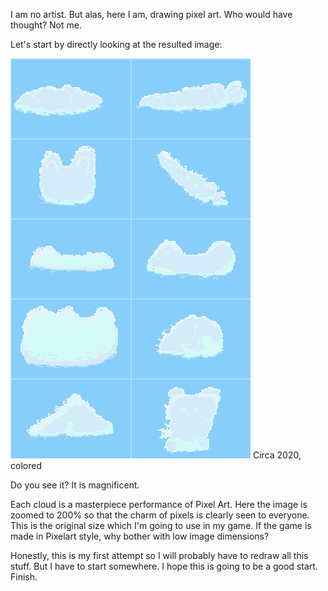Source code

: I am no artist. But alas, here I am, drawing pixel art. Who would have thought?
Not me.

Let's start by directly looking at the resulted image:

<img class="pure-img" src="assets/images/pixel_clouds_attempt.png">
<span class="subtitle-image">Circa 2020, colored</span>

Do you see it? It is magnificent.

Each cloud is a masterpiece performance of Pixel Art. Here the image is zoomed
to 200% so that the charm of pixels is clearly seen to everyone. This is the
original size which I'm going to use in my game. If the game is made in Pixelart
style, why bother with low image dimensions?

Honestly, this is my first attempt so I will probably have to redraw all this
stuff. But I have to start somewhere. I hope this is going to be a good start.
Finish.
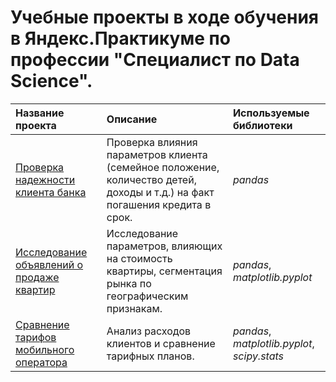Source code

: # Учебные проекты в ходе обучения в Яндекс.Практикуме по профессии "Специалист по Data Science".

| Название проекта | Описание | Используемые библиотеки | 
| :---------------------- | :---------------------- | :---------------------- |
| [Проверка надежности клиента банка](credit_scoring) | Проверка влияния параметров клиента (семейное положение, количество детей, доходы и т.д.) на факт погашения кредита в срок. | *pandas* |
| [Исследование объявлений о продаже квартир](spb_realty) | Исследование параметров, влияющих на стоимость квартиры, сегментация рынка по географическим признакам. | *pandas*, *matplotlib.pyplot*|
| [Сравнение тарифов мобильного оператора](mobile_tariffs) | Анализ расходов клиентов и сравнение тарифных планов. | *pandas*, *matplotlib.pyplot*, *scipy.stats* |


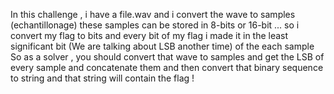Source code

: In this challenge , i have a file.wav and i convert the wave to samples (echantillonage) these samples can be stored in 8-bits or 16-bit ...
so i convert my flag to bits and every bit of my flag i made it in the least significant bit (We are talking about LSB another time) of the each sample
So as a solver , you should convert that wave to samples and get the LSB of every sample and concatenate them and then convert that binary sequence to string and that string will contain the flag !
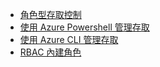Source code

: - [角色型存取控制](role-based-access-control-configure.md)
- [使用 Azure Powershell 管理存取](role-based-access-control-manage-access-powershell.md)
- [使用 Azure CLI 管理存取](role-based-access-control-manage-access-azure-cli.md)
- [RBAC 內建角色](role-based-access-built-in-roles.md)

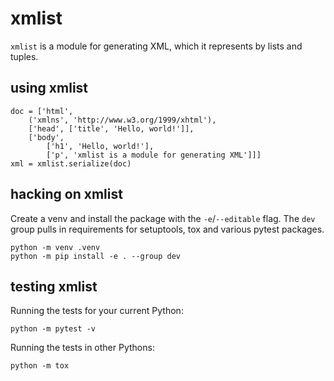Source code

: # xmlist

`xmlist` is a module for generating XML, which it represents by lists and
tuples.

## using xmlist

    doc = ['html',
        ('xmlns', 'http://www.w3.org/1999/xhtml'),
        ['head', ['title', 'Hello, world!']],
        ['body',
            ['h1', 'Hello, world!'],
            ['p', 'xmlist is a module for generating XML']]]
    xml = xmlist.serialize(doc)

## hacking on xmlist

Create a venv and install the package with the `-e`/`--editable` flag. The
`dev` group pulls in requirements for setuptools, tox and various pytest
packages.

    python -m venv .venv
    python -m pip install -e . --group dev

## testing xmlist

Running the tests for your current Python:

    python -m pytest -v

Running the tests in other Pythons:

    python -m tox
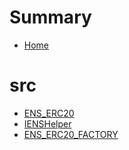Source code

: # Summary
- [Home](README.md)
# src
  - [ENS_ERC20](src/ENS_ERC20.sol/contract.ENS_ERC20.md)
  - [IENSHelper](src/ENS_ERC20.sol/interface.IENSHelper.md)
  - [ENS_ERC20_FACTORY](src/ENS_ERC20.sol/contract.ENS_ERC20_FACTORY.md)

- WHAT YOU NEED TO DO: Only the lines from the one holding "or 16-bit ..." through the last line of the records should be output, please, exactly and without any pictures.

- FINAL ANSWER:
: In this challenge , i have a file.wav and i convert the wave to samples (echantillonage) these samples can be stored in 8-bits or 16-bit ...
so i convert my flag to bits and every bit of my flag i made it in the least significant bit (We are talking about LSB another time) of the each sample
So as a solver , you should convert that wave to samples and get the LSB of every sample and concatenate them and then convert that binary sequence to string and that string will contain the flag !
Source code

: - [角色型存取控制](role-based-access-control-configure.md)
- [使用 Azure Powershell 管理存取](role-based-access-control-manage-access-powershell.md)
- [使用 Azure CLI 管理存取](role-based-access-control-manage-access-azure-cli.md)
- [RBAC 內建角色](role-based-access-built-in-roles.md)

Source code

: # xmlist

`xmlist` is a module for generating XML, which it represents by lists and
tuples.

## using xmlist

    doc = ['html',
        ('xmlns', 'http://www.w3.org/1999/xhtml'),
        ['head', ['title', 'Hello, world!']],
        ['body',
            ['h1', 'Hello, world!'],
            ['p', 'xmlist is a module for generating XML']]]
    xml = xmlist.serialize(doc)

## hacking on xmlist

Create a venv and install the package with the `-e`/`--editable` flag. The
`dev` group pulls in requirements for setuptools, tox and various pytest
packages.

    python -m venv .venv
    python -m pip install -e . --group dev

## testing xmlist

Running the tests for your current Python:

    python -m pytest -v

Running the tests in other Pythons:

    python -m tox
Source code

: # Summary
- [Home](README.md)
# src
  - [ENS_ERC20](src/ENS_ERC20.sol/contract.ENS_ERC20.md)
  - [IENSHelper](src/ENS_ERC20.sol/interface.IENSHelper.md)
  - [ENS_ERC20_FACTORY](src/ENS_ERC20.sol/contract.ENS_ERC20_FACTORY.md)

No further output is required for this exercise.